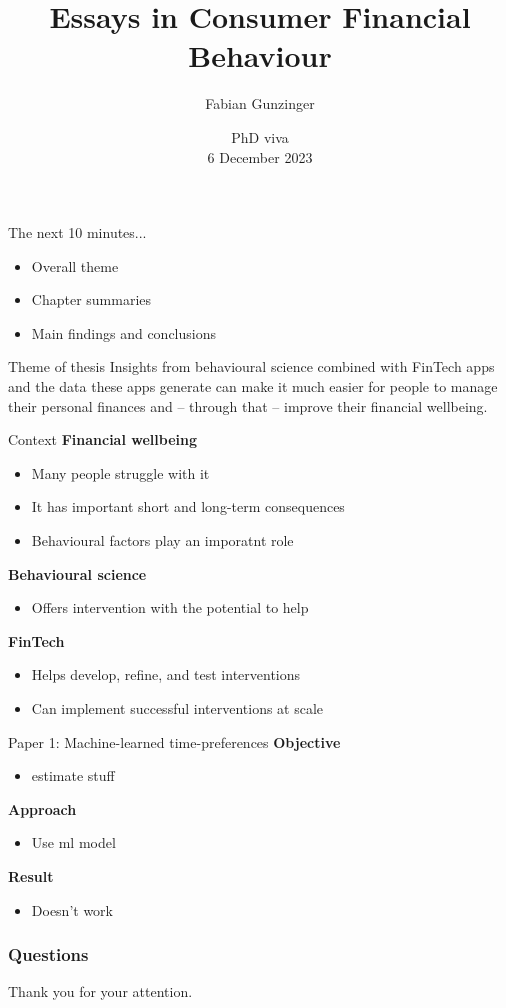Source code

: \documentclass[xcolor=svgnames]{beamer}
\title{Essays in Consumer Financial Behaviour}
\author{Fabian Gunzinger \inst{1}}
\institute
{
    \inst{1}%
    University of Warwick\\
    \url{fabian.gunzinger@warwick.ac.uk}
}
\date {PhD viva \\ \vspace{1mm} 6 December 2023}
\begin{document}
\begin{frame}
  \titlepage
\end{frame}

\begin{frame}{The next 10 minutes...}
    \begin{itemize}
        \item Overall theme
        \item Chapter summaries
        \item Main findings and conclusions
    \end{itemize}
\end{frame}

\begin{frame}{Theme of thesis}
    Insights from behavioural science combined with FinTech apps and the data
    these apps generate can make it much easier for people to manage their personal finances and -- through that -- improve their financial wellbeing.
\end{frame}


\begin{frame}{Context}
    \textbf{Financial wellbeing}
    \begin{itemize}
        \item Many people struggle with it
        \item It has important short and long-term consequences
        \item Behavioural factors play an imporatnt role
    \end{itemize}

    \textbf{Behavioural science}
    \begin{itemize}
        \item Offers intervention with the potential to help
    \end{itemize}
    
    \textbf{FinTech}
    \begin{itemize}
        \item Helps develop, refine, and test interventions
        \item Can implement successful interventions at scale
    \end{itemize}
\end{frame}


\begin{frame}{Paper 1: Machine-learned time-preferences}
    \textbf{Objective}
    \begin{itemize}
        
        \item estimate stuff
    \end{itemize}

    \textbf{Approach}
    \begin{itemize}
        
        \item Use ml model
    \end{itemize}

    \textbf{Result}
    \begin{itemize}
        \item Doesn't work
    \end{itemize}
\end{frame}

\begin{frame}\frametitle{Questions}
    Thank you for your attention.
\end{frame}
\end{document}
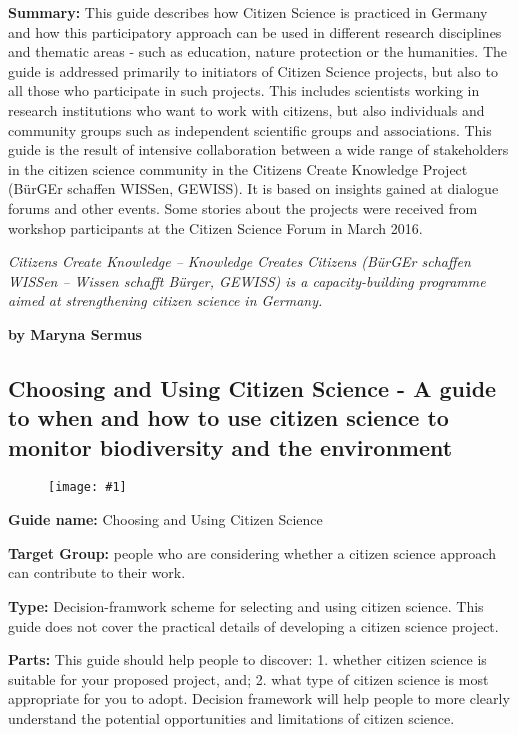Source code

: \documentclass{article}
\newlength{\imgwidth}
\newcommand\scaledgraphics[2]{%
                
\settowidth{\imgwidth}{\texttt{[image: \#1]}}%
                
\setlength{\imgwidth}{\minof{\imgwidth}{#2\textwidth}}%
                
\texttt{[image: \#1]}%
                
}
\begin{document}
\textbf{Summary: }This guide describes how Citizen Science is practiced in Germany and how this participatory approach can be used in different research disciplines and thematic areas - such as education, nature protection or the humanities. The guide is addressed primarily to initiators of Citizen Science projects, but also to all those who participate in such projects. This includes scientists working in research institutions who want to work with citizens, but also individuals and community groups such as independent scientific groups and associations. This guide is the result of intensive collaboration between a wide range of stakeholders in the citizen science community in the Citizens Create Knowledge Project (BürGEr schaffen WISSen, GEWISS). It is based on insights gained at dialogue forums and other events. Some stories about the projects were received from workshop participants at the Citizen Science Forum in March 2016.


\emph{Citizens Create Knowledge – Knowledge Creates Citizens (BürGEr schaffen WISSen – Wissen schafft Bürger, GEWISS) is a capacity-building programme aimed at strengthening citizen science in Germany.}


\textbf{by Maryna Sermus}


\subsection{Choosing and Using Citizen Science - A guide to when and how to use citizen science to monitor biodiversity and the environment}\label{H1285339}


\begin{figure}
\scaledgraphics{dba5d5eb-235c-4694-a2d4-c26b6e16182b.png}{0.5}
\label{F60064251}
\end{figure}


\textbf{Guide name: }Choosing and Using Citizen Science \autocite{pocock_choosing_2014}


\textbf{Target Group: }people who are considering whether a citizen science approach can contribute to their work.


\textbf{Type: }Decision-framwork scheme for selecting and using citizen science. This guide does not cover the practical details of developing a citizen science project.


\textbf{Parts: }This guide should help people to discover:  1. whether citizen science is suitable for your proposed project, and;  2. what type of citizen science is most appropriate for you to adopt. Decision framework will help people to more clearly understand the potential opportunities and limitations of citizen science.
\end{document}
==
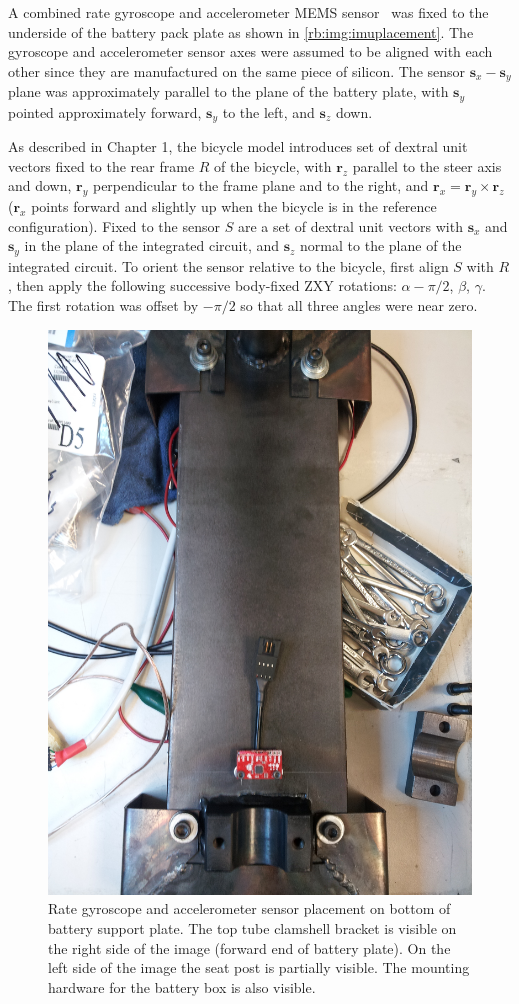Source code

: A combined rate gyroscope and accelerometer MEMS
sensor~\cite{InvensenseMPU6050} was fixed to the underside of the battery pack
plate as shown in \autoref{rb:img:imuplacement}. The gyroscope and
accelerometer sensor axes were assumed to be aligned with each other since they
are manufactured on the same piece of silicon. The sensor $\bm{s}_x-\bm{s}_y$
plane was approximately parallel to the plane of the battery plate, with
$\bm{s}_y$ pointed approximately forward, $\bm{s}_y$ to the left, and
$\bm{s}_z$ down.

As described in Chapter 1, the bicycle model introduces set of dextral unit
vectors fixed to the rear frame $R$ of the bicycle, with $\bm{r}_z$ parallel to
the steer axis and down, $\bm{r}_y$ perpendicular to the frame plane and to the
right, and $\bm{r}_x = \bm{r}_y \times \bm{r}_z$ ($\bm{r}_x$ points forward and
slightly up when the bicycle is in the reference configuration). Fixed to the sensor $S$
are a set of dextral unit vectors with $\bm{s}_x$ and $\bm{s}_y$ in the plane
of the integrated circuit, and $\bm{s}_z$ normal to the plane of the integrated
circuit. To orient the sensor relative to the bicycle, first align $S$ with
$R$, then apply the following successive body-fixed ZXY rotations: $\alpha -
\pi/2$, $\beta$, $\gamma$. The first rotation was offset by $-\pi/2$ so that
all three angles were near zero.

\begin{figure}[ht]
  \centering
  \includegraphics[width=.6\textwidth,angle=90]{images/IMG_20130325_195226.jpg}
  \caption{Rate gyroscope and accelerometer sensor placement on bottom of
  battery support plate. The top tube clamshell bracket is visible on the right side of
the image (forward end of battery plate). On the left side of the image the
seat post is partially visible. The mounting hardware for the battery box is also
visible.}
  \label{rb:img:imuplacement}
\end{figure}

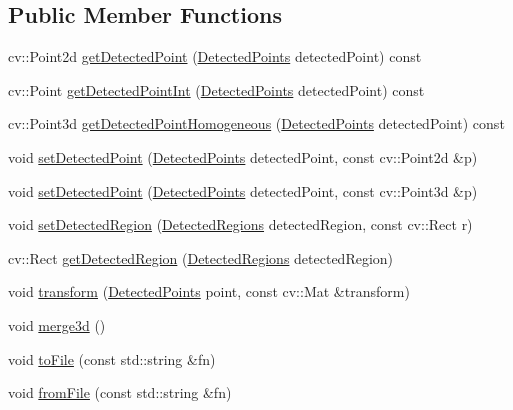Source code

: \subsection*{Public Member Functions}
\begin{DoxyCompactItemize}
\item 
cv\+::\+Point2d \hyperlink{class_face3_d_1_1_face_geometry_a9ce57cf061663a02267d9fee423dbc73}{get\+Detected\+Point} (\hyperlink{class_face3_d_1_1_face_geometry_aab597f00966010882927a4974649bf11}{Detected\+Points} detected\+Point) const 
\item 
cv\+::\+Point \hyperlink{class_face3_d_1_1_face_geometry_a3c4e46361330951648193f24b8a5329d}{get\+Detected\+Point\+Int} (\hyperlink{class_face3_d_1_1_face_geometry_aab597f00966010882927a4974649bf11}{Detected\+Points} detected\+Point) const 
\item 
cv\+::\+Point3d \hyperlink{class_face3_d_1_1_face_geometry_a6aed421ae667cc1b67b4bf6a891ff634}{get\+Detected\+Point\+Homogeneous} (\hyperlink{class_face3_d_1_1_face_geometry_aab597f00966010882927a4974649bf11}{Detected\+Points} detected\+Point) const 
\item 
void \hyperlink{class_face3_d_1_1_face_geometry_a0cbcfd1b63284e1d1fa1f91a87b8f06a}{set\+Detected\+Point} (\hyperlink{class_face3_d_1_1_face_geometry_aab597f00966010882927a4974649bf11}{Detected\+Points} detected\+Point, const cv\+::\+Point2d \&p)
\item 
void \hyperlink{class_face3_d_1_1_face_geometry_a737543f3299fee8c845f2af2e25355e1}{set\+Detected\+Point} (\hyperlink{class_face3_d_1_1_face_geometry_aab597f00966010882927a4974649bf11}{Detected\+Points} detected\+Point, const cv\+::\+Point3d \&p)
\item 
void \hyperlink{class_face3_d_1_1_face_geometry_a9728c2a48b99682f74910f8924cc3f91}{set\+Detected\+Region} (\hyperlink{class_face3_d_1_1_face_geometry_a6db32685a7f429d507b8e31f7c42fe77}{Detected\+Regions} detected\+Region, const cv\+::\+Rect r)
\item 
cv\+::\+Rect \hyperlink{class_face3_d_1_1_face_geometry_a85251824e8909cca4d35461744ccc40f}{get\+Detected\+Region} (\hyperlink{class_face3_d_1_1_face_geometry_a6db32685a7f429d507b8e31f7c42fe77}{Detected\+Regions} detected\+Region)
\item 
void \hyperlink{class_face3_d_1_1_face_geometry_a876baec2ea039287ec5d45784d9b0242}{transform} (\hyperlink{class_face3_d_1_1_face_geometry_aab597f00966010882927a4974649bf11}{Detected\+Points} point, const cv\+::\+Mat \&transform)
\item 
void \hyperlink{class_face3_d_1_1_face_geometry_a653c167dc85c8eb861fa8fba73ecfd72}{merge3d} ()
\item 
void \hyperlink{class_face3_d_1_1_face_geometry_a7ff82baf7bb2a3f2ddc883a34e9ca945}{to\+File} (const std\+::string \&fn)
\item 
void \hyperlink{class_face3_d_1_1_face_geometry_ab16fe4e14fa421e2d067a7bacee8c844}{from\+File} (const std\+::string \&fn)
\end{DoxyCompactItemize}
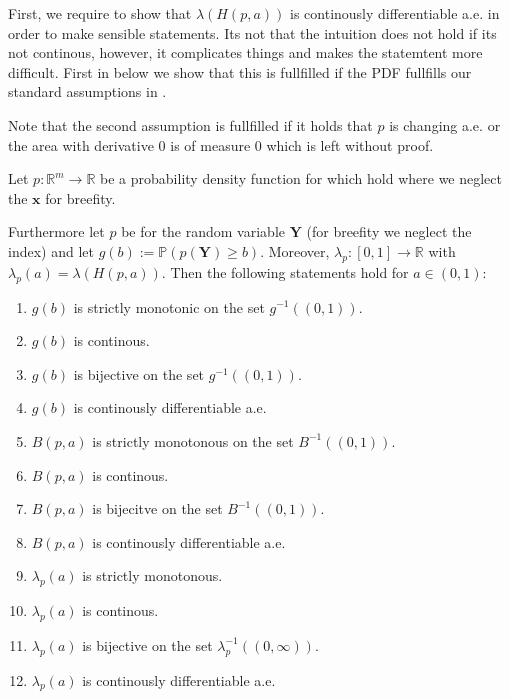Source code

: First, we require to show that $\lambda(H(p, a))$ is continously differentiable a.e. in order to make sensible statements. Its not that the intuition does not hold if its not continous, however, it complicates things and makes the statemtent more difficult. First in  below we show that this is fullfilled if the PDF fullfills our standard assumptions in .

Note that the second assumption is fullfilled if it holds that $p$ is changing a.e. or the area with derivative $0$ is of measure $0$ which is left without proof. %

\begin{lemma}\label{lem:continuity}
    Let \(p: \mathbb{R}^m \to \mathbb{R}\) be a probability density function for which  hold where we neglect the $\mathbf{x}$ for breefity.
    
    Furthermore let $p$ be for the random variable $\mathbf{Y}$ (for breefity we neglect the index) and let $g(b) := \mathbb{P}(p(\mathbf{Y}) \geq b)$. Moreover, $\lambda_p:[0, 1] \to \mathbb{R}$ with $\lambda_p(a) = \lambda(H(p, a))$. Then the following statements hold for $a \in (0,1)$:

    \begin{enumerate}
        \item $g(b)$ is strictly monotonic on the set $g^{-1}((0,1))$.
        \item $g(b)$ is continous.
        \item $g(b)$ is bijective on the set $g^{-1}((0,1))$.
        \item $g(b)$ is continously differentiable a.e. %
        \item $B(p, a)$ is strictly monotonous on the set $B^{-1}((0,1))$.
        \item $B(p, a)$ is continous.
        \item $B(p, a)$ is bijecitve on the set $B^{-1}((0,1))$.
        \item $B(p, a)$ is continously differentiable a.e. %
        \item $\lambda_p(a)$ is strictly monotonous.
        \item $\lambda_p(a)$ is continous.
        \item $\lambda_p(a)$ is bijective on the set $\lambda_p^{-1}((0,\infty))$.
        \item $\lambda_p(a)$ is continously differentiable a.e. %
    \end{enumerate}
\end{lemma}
---
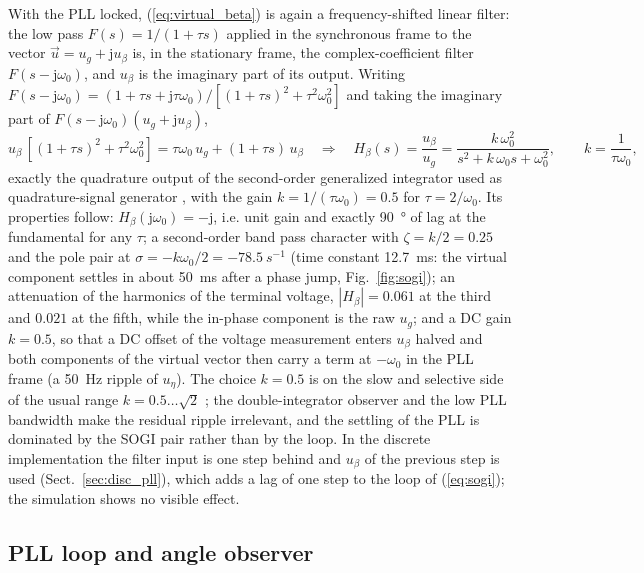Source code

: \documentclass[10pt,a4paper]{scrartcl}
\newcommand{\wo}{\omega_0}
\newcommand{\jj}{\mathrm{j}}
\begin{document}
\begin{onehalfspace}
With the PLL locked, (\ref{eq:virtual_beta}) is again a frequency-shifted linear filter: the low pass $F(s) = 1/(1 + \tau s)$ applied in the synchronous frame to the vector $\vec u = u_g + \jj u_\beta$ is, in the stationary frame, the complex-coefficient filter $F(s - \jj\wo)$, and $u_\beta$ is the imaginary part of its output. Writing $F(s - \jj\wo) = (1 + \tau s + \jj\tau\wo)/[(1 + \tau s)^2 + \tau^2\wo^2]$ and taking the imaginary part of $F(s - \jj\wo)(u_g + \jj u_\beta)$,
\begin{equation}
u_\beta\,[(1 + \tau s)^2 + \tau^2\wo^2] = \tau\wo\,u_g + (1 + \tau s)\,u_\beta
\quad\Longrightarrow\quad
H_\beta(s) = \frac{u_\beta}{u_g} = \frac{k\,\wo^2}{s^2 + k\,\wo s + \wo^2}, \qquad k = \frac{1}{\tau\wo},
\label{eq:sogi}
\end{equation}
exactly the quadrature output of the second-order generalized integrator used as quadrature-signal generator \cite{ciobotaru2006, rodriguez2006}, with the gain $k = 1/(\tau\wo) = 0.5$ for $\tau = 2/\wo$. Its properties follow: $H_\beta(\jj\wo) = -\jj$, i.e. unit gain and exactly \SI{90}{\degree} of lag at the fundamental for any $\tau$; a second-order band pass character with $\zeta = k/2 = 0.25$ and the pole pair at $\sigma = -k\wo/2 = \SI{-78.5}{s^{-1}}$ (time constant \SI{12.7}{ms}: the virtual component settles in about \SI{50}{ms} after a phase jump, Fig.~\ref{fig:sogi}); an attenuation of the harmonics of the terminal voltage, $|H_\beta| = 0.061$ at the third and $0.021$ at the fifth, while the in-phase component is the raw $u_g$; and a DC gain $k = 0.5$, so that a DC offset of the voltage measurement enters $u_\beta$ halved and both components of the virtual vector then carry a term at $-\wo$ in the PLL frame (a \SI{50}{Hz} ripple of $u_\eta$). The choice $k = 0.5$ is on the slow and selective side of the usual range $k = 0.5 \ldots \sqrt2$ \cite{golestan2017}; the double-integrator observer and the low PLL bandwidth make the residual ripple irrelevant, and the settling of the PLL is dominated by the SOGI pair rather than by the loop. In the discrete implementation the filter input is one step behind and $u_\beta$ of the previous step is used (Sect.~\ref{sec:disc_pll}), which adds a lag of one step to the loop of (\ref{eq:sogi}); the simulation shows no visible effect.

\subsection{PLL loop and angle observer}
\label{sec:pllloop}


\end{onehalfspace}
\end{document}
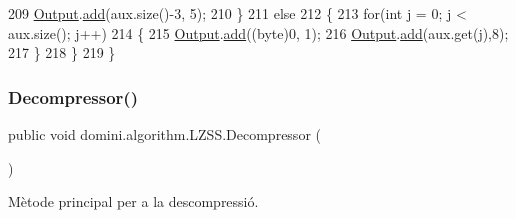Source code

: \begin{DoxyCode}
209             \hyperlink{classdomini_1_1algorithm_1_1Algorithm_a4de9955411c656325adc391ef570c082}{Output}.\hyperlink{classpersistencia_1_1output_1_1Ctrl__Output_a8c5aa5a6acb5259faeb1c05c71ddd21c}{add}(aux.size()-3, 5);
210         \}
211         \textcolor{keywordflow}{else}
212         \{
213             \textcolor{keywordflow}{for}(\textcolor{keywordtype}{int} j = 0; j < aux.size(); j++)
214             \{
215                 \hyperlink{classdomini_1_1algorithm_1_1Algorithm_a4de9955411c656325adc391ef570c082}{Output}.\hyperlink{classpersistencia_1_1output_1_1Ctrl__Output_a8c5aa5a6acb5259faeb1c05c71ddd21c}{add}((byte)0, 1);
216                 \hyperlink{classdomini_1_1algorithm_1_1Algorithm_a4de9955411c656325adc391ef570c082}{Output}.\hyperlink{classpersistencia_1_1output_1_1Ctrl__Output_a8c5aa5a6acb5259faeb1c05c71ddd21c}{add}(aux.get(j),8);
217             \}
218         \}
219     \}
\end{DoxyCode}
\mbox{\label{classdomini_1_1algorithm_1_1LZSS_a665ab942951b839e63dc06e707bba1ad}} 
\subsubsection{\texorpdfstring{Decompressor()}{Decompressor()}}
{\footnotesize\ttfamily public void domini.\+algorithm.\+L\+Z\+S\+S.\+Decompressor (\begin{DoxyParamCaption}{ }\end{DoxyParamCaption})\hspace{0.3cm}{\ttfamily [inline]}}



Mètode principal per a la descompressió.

Requirement |
For each line of the entries that includes "also", show that line.

Exercise output |
\textbf{Summary: }This guide describes how Citizen Science is practiced in Germany and how this participatory approach can be used in different research disciplines and thematic areas - such as education, nature protection or the humanities. The guide is addressed primarily to initiators of Citizen Science projects, but also to all those who participate in such projects. This includes scientists working in research institutions who want to work with citizens, but also individuals and community groups such as independent scientific groups and associations. This guide is the result of intensive collaboration between a wide range of stakeholders in the citizen science community in the Citizens Create Knowledge Project (BürGEr schaffen WISSen, GEWISS). It is based on insights gained at dialogue forums and other events. Some stories about the projects were received from workshop participants at the Citizen Science Forum in March 2016.
seat post is partially visible. The mounting hardware for the battery box is also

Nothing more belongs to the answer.